* _BRIEF_:
Across the data, every line with the word "과정에서" counts once; state the total alone.

——

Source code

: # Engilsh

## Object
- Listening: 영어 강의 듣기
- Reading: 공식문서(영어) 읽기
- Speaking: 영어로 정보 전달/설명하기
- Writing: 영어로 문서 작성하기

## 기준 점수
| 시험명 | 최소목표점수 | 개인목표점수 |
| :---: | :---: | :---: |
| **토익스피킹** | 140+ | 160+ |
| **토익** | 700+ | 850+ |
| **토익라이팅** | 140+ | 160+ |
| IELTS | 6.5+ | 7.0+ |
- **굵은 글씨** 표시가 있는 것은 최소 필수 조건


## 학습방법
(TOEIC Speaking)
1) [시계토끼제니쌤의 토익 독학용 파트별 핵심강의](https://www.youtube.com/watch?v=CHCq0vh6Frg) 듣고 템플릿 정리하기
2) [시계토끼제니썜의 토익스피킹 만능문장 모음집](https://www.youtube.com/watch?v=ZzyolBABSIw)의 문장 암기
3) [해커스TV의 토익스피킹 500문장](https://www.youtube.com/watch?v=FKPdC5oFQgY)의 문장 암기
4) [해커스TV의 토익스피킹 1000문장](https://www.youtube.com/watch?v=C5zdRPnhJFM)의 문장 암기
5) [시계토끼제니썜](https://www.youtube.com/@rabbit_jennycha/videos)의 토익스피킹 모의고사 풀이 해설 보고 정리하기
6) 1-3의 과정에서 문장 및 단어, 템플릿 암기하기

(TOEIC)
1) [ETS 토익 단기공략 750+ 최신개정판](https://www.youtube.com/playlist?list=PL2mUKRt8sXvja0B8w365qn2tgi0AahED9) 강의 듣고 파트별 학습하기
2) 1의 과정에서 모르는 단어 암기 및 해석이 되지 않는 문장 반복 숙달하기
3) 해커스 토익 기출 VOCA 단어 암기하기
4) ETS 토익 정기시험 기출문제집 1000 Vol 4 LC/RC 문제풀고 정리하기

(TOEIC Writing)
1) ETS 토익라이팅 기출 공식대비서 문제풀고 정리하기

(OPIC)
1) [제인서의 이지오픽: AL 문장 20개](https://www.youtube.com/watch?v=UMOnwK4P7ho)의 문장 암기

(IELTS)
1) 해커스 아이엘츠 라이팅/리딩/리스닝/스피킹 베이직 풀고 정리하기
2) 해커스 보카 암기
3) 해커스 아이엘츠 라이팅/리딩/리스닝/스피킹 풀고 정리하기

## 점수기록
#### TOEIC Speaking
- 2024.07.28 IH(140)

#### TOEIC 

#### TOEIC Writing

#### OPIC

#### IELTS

——

* _OUTPUT OF THE EXERCISE_:
2